Garrison information
- Garrison: DA 273

= Romorantin - Pruniers Air Detachment =

Romorantin - Pruniers Air Detachment (DA 273) is a French Air Force military facility, located 6 km southwest of Romorantin-Lanthenay, in the Loir-et-Cher department of central France.

Pruniers airfield was part of a huge depot built for the United States Army Air Service during World War I as an aircraft engineering facility. After the Armistice, the airfield stayed operational, with a French Air Force depot built in 1934. The airfield is slightly widened during World War II by the German Luftwaffe, but not much used. It returned to French control in September 1944, still as a depot.

==Overview==
DA 273 is primarily a logistics base for repairing aircraft by maintaining warehouses of spare parts. It is also a center for printing and issuing the technical documentation for the French Air Force. It also operates a small grass airfield as center for glider pilot training. It has a worldwide reputation as the gliding training site for the air Air Force for national and international competitions.

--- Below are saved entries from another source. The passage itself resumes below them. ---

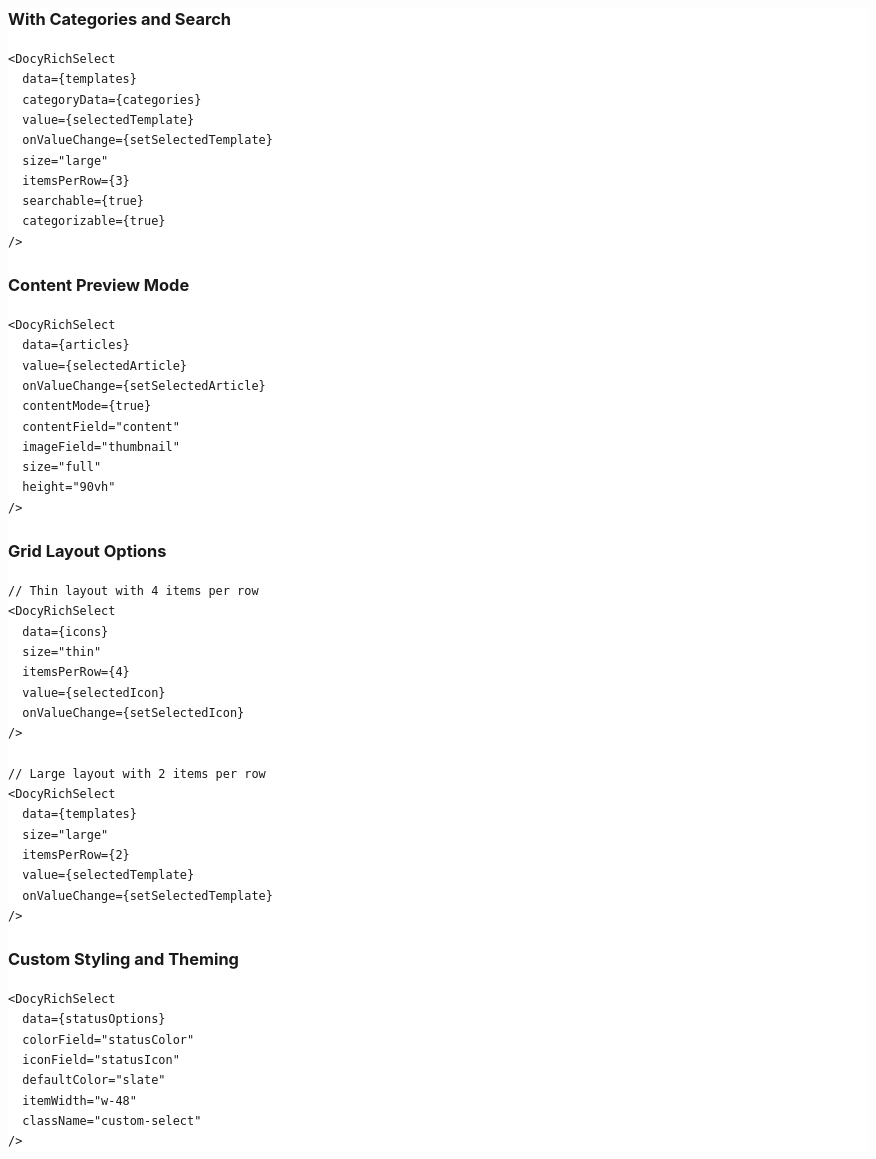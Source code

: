 ### With Categories and Search
```tsx
<DocyRichSelect
  data={templates}
  categoryData={categories}
  value={selectedTemplate}
  onValueChange={setSelectedTemplate}
  size="large"
  itemsPerRow={3}
  searchable={true}
  categorizable={true}
/>
```

### Content Preview Mode
```tsx
<DocyRichSelect
  data={articles}
  value={selectedArticle}
  onValueChange={setSelectedArticle}
  contentMode={true}
  contentField="content"
  imageField="thumbnail"
  size="full"
  height="90vh"
/>
```

### Grid Layout Options
```tsx
// Thin layout with 4 items per row
<DocyRichSelect
  data={icons}
  size="thin"
  itemsPerRow={4}
  value={selectedIcon}
  onValueChange={setSelectedIcon}
/>

// Large layout with 2 items per row
<DocyRichSelect
  data={templates}
  size="large"
  itemsPerRow={2}
  value={selectedTemplate}
  onValueChange={setSelectedTemplate}
/>
```

### Custom Styling and Theming
```tsx
<DocyRichSelect
  data={statusOptions}
  colorField="statusColor"
  iconField="statusIcon"
  defaultColor="slate"
  itemWidth="w-48"
  className="custom-select"
/>
```
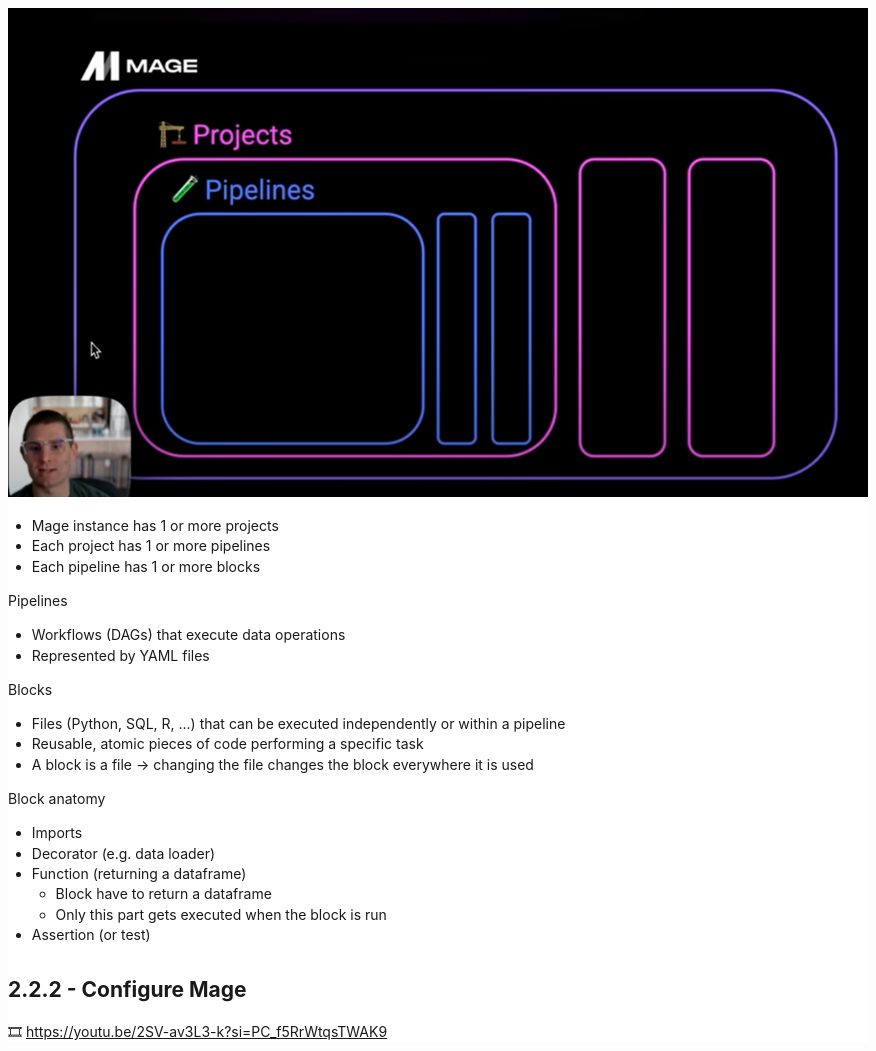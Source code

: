 
![images/image_02.png](images/image_02.png)

- Mage instance has 1 or more projects
- Each project has 1 or more pipelines
- Each pipeline has 1 or more blocks


Pipelines
- Workflows (DAGs) that execute data operations
- Represented by YAML files

Blocks
- Files (Python, SQL, R, ...) that can be executed independently or within a pipeline
- Reusable, atomic pieces of code performing a specific task
- A block is a file &rarr; changing the file changes the block everywhere it is used

Block anatomy
- Imports
- Decorator (e.g. data loader)
- Function (returning a dataframe)
    - Block have to return a dataframe
    - Only this part gets executed when the block is run
- Assertion (or test)


## 2.2.2 - Configure Mage

🎞️ https://youtu.be/2SV-av3L3-k?si=PC_f5RrWtqsTWAK9
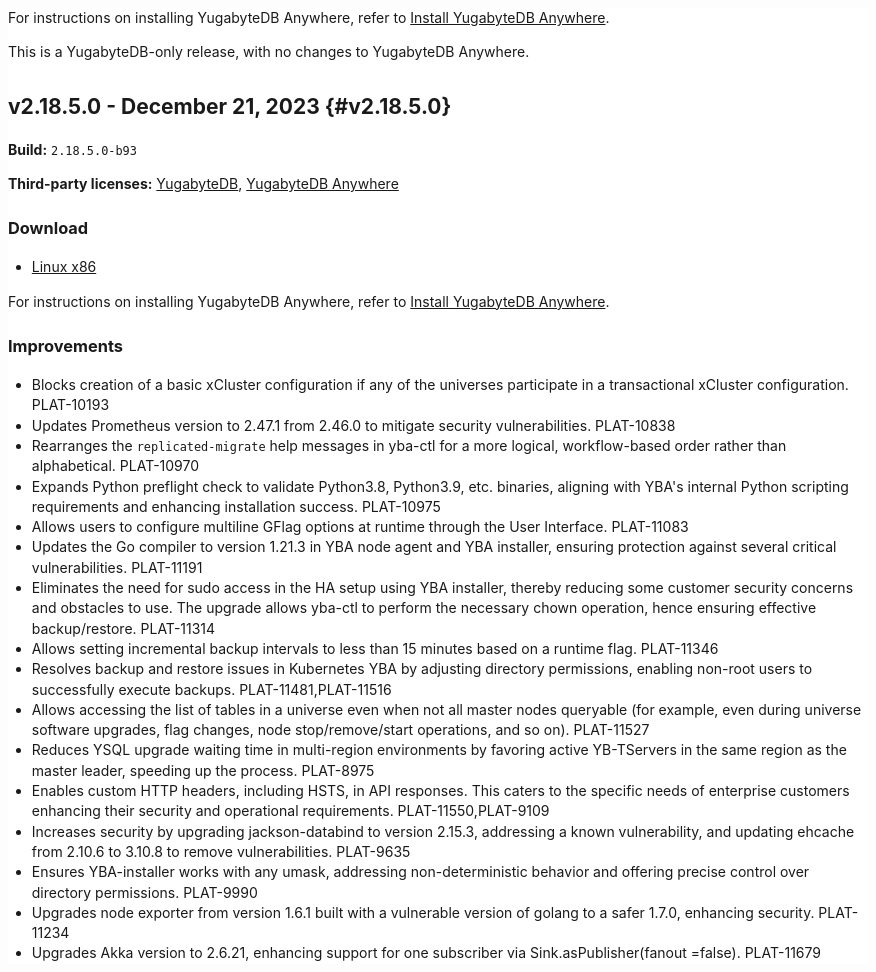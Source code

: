 For instructions on installing YugabyteDB Anywhere, refer to [Install YugabyteDB Anywhere](../../../yugabyte-platform/install-yugabyte-platform/).

This is a YugabyteDB-only release, with no changes to YugabyteDB Anywhere.

## v2.18.5.0 - December 21, 2023 {#v2.18.5.0}

**Build:** `2.18.5.0-b93`

**Third-party licenses:** [YugabyteDB](https://downloads.yugabyte.com/releases/2.18.5.0/yugabytedb-2.18.5.0-b93-third-party-licenses.html), [YugabyteDB Anywhere](https://downloads.yugabyte.com/releases/2.18.5.0/yugabytedb-anywhere-2.18.5.0-b93-third-party-licenses.html)

### Download

<ul class="nav yb-pills">
 <li>
   <a href="https://downloads.yugabyte.com/releases/2.18.5.0/yba_installer_full-2.18.5.0-b93-linux-x86_64.tar.gz">
     <i class="fa-brands fa-linux"></i>
     <span>Linux x86</span>
   </a>
 </li>
</ul>

For instructions on installing YugabyteDB Anywhere, refer to [Install YugabyteDB Anywhere](../../../yugabyte-platform/install-yugabyte-platform/).

### Improvements

* Blocks creation of a basic xCluster configuration if any of the universes participate in a transactional xCluster configuration. PLAT-10193
* Updates Prometheus version to 2.47.1 from 2.46.0 to mitigate security vulnerabilities. PLAT-10838
* Rearranges the `replicated-migrate` help messages in yba-ctl for a more logical, workflow-based order rather than alphabetical. PLAT-10970
* Expands Python preflight check to validate Python3.8, Python3.9, etc. binaries, aligning with YBA's internal Python scripting requirements and enhancing installation success. PLAT-10975
* Allows users to configure multiline GFlag options at runtime through the User Interface. PLAT-11083
* Updates the Go compiler to version 1.21.3 in YBA node agent and YBA installer, ensuring protection against several critical vulnerabilities. PLAT-11191
* Eliminates the need for sudo access in the HA setup using YBA installer, thereby reducing some customer security concerns and obstacles to use. The upgrade allows yba-ctl to perform the necessary chown operation, hence ensuring effective backup/restore. PLAT-11314
* Allows setting incremental backup intervals to less than 15 minutes based on a runtime flag. PLAT-11346
* Resolves backup and restore issues in Kubernetes YBA by adjusting directory permissions, enabling non-root users to successfully execute backups. PLAT-11481,PLAT-11516
* Allows accessing the list of tables in a universe even when not all master nodes queryable (for example, even during universe software upgrades, flag changes, node stop/remove/start operations, and so on). PLAT-11527
* Reduces YSQL upgrade waiting time in multi-region environments by favoring active YB-TServers in the same region as the master leader, speeding up the process. PLAT-8975
* Enables custom HTTP headers, including HSTS, in API responses. This caters to the specific needs of enterprise customers enhancing their security and operational requirements. PLAT-11550,PLAT-9109
* Increases security by upgrading jackson-databind to version 2.15.3, addressing a known vulnerability, and updating ehcache from 2.10.6 to 3.10.8 to remove vulnerabilities. PLAT-9635
* Ensures YBA-installer works with any umask, addressing non-deterministic behavior and offering precise control over directory permissions. PLAT-9990
* Upgrades node exporter from version 1.6.1 built with a vulnerable version of golang to a safer 1.7.0, enhancing security. PLAT-11234
* Upgrades Akka version to 2.6.21, enhancing support for one subscriber via Sink.asPublisher(fanout =false). PLAT-11679
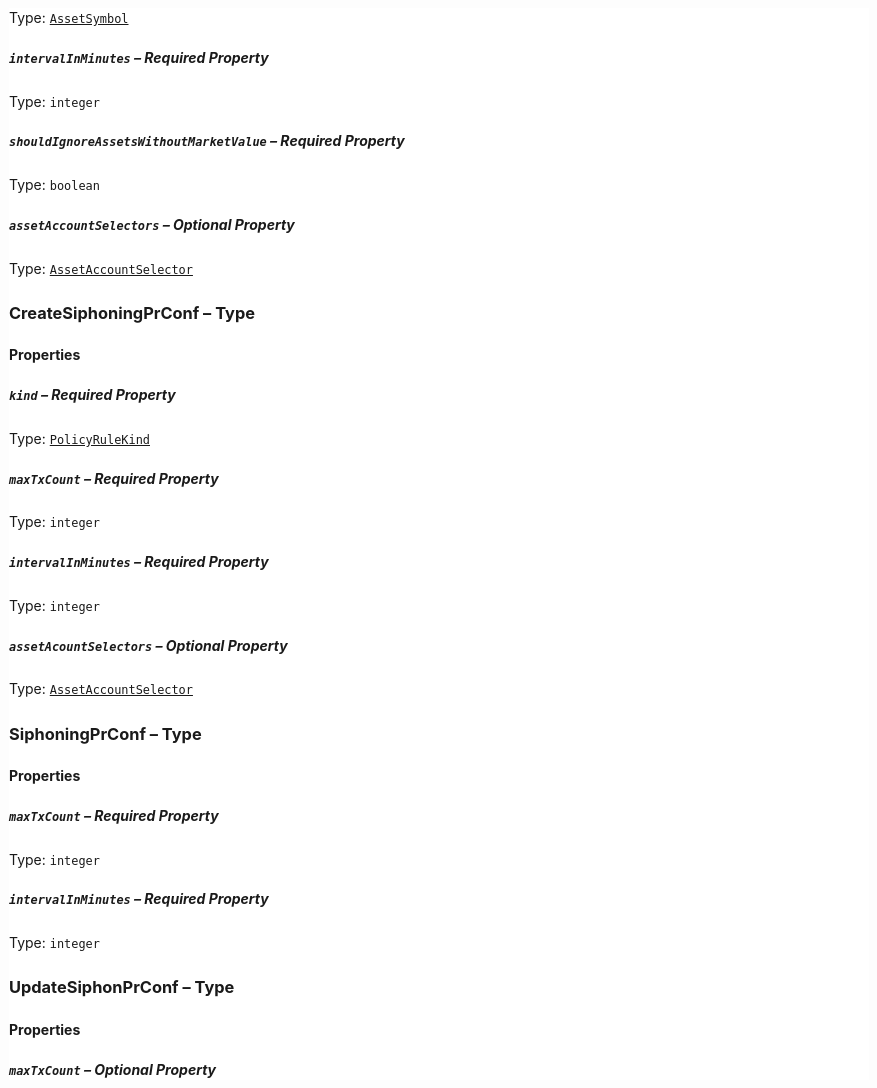 Type: [`AssetSymbol`](#type/AssetSymbol)

##### `intervalInMinutes` – Required Property

Type: `integer`

##### `shouldIgnoreAssetsWithoutMarketValue` – Required Property

Type: `boolean`

##### `assetAccountSelectors` – Optional Property

Type: [`AssetAccountSelector`](#type/AssetAccountSelector)

<a name="type/CreateSiphoningPrConf"></a>

### CreateSiphoningPrConf – Type

#### Properties

##### `kind` – Required Property

Type: [`PolicyRuleKind`](#type/PolicyRuleKind)

##### `maxTxCount` – Required Property

Type: `integer`

##### `intervalInMinutes` – Required Property

Type: `integer`

##### `assetAcountSelectors` – Optional Property

Type: [`AssetAccountSelector`](#type/AssetAccountSelector)

<a name="type/SiphoningPrConf"></a>

### SiphoningPrConf – Type

#### Properties

##### `maxTxCount` – Required Property

Type: `integer`

##### `intervalInMinutes` – Required Property

Type: `integer`

<a name="type/UpdateSiphonPrConf"></a>

### UpdateSiphonPrConf – Type

#### Properties

##### `maxTxCount` – Optional Property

The base employs approximately 650; half of the workforce are civilian personnel.

==History==
The first aviation use of Romorantin was in 1911, when a professor at the Collège Maurice Genevoix in Romorantin set up a "Society pour le Développement de l'Aéronautique". On 3 June 1911, the new society organized the demonstration of a Blériot Aéronautique monoplane which was flown for eight and one-half minutes from the military training and firing range of "La Butte". After the flight, the crowd went wild and the Mayor offered champagne. After a second flight, this aviation event remained deeply marked in local annals. According to the elected officials at the time, there were more than 10,000 people in attendance at the demonstration.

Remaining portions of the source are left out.